The couple eventually had two children, Brooks Saucedo-McQuade and Karles Saucedo-McQuade. Brooks Saucedo-McQuade said his father and one of his brothers for a short time had a business selling candles out of pottery containers in El Paso, but realized people were far more interested in the pottery. So he sold the business and brought a truckload of pottery to Santa Fe, where the idea for Jackalope was born.

McQuade officially opened the business in 1976 at the same Cerrillos Road property where the Santa Fe store stands today. The store was his life, Saucedo-McQuade said — McQuade bought and lived in a house behind the property, and had a trailer there as well. With several of McQuade's brothers working at the shop at one time or another, the store grew into far more than a home decor business, Saucedo said.

McQuade, who was involved in helping launch the International Folk Art Market, wanted the shopping experience to be fun, she said, and treated the shop more like a venue. There was a merry-go-round at one point, and an al fresco cafe, and he regularly brought in live music and dancing and artists from Mexico to give demonstrations. It even became home to a colony of refugee prairie dogs, rescued from a development site.

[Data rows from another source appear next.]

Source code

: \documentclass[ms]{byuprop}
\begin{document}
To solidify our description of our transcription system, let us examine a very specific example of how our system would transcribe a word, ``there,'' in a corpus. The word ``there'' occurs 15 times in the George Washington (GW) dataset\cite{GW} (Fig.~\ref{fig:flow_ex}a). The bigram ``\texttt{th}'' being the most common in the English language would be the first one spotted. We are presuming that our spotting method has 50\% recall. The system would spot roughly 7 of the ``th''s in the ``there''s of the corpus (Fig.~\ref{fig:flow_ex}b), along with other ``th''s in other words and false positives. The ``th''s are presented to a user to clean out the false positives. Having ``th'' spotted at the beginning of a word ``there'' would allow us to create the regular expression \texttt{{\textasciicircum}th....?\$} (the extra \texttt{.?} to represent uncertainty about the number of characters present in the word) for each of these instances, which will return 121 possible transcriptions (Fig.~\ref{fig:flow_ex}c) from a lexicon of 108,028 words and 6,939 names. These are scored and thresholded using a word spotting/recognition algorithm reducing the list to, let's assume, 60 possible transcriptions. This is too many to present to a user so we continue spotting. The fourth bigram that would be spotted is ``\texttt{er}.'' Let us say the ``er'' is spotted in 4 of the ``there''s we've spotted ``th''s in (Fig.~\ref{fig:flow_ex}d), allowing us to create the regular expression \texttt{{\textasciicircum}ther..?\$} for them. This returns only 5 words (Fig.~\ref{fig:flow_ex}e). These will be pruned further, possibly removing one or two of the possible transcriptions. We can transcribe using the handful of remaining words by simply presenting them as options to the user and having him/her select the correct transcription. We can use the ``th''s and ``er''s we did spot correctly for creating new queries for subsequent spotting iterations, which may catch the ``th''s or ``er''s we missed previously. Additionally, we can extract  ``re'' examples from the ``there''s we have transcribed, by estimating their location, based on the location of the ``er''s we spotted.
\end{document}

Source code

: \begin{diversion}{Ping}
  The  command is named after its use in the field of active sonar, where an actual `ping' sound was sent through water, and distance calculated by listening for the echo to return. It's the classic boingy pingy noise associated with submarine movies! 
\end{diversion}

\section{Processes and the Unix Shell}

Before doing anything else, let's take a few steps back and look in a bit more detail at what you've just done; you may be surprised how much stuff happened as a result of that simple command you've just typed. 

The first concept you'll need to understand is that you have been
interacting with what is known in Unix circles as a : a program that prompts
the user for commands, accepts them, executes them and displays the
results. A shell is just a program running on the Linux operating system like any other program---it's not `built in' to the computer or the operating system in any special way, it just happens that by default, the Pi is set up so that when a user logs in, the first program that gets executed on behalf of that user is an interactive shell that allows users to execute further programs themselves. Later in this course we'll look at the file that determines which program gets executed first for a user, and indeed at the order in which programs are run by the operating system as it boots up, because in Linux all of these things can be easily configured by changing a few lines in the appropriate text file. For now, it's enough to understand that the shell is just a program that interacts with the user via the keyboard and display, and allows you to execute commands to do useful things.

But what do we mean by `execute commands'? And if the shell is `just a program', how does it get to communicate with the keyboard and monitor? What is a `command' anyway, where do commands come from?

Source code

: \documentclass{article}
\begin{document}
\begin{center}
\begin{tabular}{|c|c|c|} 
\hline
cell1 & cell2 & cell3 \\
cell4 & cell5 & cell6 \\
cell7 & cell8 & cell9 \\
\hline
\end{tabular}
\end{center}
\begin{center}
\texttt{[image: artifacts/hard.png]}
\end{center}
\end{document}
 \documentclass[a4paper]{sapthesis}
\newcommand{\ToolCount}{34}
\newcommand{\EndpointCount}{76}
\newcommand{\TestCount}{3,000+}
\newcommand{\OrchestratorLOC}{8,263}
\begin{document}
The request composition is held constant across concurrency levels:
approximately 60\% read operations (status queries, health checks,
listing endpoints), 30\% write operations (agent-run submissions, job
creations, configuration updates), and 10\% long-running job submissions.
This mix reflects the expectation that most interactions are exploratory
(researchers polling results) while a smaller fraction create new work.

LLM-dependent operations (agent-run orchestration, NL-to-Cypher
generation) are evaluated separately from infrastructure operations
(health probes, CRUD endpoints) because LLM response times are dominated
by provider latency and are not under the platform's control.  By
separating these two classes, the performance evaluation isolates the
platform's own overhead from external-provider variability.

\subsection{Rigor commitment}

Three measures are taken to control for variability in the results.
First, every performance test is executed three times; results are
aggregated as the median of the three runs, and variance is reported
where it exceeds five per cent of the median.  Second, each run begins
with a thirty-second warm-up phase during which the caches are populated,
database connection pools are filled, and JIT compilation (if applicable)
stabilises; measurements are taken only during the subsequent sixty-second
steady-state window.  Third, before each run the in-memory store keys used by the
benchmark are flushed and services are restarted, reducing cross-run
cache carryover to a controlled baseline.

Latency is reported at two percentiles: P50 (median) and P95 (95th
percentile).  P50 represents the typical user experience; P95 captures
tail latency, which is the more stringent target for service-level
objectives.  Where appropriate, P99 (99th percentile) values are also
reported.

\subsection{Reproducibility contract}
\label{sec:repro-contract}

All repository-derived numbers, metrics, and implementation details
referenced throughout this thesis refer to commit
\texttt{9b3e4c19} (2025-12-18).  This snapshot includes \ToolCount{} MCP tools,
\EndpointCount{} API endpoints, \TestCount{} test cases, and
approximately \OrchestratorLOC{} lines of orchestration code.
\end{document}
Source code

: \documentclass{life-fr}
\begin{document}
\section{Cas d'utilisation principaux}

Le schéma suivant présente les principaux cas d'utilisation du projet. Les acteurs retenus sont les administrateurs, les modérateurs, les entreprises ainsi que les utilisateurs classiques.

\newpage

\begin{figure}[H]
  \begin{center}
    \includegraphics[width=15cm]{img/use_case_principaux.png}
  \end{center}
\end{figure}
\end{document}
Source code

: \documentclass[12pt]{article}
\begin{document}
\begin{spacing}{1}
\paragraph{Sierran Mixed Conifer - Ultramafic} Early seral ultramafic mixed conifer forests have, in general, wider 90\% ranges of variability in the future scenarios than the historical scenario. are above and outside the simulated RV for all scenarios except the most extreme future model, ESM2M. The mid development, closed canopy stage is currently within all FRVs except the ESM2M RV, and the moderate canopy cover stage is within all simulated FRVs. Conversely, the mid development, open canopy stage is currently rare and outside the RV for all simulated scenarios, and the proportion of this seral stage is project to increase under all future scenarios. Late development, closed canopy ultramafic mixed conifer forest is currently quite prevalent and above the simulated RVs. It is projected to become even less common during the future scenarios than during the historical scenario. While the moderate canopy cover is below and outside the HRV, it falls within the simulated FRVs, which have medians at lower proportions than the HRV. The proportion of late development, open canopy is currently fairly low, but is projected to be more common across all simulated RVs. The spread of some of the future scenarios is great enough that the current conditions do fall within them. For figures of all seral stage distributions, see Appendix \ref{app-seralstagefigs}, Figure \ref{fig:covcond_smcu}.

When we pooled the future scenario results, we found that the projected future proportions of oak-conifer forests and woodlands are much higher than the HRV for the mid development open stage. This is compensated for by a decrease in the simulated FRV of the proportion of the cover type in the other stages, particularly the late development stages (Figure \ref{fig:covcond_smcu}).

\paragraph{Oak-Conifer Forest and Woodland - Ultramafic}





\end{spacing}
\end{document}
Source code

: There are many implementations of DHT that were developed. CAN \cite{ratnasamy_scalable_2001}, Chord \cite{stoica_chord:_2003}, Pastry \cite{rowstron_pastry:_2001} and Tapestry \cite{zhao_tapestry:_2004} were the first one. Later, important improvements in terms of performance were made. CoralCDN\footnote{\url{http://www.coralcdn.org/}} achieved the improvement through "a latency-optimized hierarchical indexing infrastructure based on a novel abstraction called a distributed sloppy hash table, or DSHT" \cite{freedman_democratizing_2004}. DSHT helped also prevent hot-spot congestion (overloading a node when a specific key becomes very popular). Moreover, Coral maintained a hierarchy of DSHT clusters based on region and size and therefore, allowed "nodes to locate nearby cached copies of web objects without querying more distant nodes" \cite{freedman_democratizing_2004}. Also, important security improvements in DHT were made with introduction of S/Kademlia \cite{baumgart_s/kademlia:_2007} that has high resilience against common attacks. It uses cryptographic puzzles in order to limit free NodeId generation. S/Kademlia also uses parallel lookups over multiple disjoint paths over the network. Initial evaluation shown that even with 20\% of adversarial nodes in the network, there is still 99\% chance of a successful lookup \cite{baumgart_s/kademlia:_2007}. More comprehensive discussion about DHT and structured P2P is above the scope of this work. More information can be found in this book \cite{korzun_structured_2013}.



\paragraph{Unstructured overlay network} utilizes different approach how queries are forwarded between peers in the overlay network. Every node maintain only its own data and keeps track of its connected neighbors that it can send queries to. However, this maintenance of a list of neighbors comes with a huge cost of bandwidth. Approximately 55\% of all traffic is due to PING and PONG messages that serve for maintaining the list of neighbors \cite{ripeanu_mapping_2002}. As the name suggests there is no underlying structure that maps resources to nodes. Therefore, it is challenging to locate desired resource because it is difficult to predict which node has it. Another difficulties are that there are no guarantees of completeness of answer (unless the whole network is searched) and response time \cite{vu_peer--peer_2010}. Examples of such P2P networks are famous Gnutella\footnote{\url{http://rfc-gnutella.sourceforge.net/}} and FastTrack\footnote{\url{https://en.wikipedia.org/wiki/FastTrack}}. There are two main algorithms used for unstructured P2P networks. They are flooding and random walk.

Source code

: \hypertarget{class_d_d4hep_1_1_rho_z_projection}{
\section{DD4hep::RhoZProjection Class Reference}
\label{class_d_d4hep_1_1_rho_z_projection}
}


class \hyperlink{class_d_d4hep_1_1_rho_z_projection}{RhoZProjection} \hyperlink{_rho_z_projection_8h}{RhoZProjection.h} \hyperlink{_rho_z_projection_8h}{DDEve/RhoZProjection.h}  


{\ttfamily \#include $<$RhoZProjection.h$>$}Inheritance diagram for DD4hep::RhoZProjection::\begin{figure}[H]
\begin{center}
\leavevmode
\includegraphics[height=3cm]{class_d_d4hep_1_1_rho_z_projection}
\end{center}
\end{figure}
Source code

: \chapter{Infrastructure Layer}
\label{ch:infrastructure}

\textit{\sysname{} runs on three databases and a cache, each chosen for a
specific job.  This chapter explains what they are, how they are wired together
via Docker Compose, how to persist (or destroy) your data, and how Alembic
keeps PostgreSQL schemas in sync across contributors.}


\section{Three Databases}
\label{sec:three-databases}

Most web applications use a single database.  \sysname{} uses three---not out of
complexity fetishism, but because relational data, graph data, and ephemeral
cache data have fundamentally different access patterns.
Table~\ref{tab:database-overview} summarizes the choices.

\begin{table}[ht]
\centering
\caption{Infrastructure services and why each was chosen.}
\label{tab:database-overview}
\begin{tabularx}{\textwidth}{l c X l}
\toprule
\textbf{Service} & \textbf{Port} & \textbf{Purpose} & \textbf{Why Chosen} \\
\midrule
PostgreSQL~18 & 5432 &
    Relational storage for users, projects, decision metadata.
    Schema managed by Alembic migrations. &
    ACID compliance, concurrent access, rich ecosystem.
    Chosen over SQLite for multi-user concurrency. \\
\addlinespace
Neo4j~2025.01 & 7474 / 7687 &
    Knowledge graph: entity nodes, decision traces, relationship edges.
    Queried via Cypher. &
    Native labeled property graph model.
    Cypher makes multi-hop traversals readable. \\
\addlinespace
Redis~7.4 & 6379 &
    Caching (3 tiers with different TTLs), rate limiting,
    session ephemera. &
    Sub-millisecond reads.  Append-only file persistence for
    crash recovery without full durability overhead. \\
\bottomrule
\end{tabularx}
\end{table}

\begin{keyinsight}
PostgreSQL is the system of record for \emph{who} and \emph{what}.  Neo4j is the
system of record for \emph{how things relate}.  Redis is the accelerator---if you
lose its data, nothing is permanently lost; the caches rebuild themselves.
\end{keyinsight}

"It was just a huge, huge community," Saucedo said of the business, which expanded over the years and at one point included locations in Texas, Colorado and California, as well as in Albuquerque and Bernalillo. McQuade sourced goods at his store from around the globe, sometimes working with brokers, as was the norm in the import world in those days, Saucedo-McQuade said, but often going off the beaten path himself to meet with artisans and craftsmen in small villages and communities. "He went to, like, 50 countries .

.. to buy," Saucedo-McQuade said.

"That was his favorite thing. He liked that better than managing." Saucedo-McQuade said he and his mother went on several trips with McQuade to Australia, the Philippines, China and Indonesia.

McQuade's other journeys took him to Mongolia, Vietnam, Japan, India, Bhutan, Turkey, Morocco and nearly every country in South America. Saucedo-McQuade said he only participated in his father's work during a visit to Mexico, where he got to see his father in action. McQuade had many contacts in Mexico, and would be out visiting with associates and artists in the mountains until 1 a.

m. Saucedo-McQuade said he didn't do much bargaining; he knew the price point he could work with and would usually walk away rather than ask sellers to go lower. He also didn't like to buy items he thought were priced too low.

"I saw him personally raise the prices on himself," Saucedo-McQuade said. "Not very often, but it did happen. .

.. He knew what he could sell it for, and he only needed a certain margin of profit.

So if he could pass that on, he would." Patten said he always considered McQuade a bit of an anomaly in the world of business leaders, in part because he didn't consider maximizing margins as a major incentive. "He was not very business savvy but .

.. he was a really good guy that loved folk art," Patten said.

"...

He would get treasures from around the world, and he sold them for amazing prices, because he didn’t believe in marking them up much.” The housing crisis in 2008 was a "perfect storm" hit Jackalope hard, Saucedo-McQuade said. "Second homes were a real big part of our .

.. business model," he said.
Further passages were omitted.